MATERIAL PROVIDED Start Marker

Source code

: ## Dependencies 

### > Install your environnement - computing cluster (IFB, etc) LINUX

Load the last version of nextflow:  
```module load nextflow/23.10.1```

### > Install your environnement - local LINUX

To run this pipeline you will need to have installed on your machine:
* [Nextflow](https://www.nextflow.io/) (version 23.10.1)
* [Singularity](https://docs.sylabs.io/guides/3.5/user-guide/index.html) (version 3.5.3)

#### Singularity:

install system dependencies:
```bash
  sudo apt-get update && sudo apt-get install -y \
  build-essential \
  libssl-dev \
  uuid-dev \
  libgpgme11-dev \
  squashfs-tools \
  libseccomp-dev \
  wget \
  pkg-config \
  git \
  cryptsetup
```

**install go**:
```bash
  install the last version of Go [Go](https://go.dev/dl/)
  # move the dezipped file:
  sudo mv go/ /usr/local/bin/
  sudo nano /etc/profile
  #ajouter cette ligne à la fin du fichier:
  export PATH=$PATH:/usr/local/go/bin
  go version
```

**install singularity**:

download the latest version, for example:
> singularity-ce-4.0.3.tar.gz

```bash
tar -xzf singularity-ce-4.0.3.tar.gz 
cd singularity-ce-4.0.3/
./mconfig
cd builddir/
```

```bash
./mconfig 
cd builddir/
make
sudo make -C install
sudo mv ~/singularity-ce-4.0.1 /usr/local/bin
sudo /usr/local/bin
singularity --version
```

MATERIAL PROVIDED End Marker
MATERIAL PROVIDED Start Marker

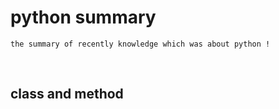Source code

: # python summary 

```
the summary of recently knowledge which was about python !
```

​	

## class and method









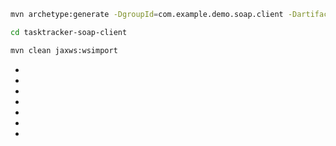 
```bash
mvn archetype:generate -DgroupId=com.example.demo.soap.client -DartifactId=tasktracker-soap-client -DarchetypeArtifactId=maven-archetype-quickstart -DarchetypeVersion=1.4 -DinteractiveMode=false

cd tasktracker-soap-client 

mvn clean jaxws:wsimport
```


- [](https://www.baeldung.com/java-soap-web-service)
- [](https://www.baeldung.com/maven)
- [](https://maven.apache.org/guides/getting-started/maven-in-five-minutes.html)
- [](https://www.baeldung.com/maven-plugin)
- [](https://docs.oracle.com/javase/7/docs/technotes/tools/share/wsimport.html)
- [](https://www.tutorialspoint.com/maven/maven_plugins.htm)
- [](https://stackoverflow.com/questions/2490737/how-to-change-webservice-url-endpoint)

MATERIAL PROVIDED End Marker
MATERIAL PROVIDED Start Marker

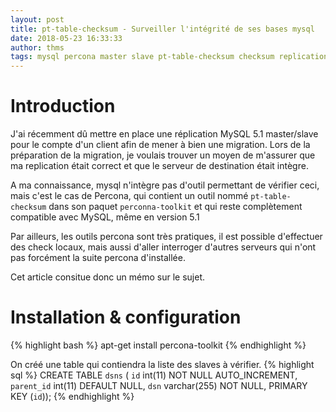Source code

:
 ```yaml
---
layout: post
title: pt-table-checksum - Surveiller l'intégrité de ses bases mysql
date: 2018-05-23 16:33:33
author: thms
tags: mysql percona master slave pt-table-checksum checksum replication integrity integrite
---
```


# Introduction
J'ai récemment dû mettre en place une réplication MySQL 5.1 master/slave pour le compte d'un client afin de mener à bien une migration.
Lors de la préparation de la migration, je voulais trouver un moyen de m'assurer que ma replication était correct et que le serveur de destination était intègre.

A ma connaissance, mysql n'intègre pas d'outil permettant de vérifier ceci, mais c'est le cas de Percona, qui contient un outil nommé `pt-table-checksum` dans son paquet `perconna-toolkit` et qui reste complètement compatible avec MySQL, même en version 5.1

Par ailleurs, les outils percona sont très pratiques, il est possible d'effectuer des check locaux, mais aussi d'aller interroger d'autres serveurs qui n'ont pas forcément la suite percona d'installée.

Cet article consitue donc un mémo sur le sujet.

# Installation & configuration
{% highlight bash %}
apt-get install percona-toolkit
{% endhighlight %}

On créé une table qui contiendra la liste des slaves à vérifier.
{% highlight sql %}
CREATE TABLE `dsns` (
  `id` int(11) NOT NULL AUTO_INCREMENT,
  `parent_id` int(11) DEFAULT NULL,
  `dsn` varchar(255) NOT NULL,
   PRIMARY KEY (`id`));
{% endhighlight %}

MATERIAL PROVIDED End Marker

Whenever a line of the records above contains the word "tasktracker", it counts toward the total; give that total alone.

2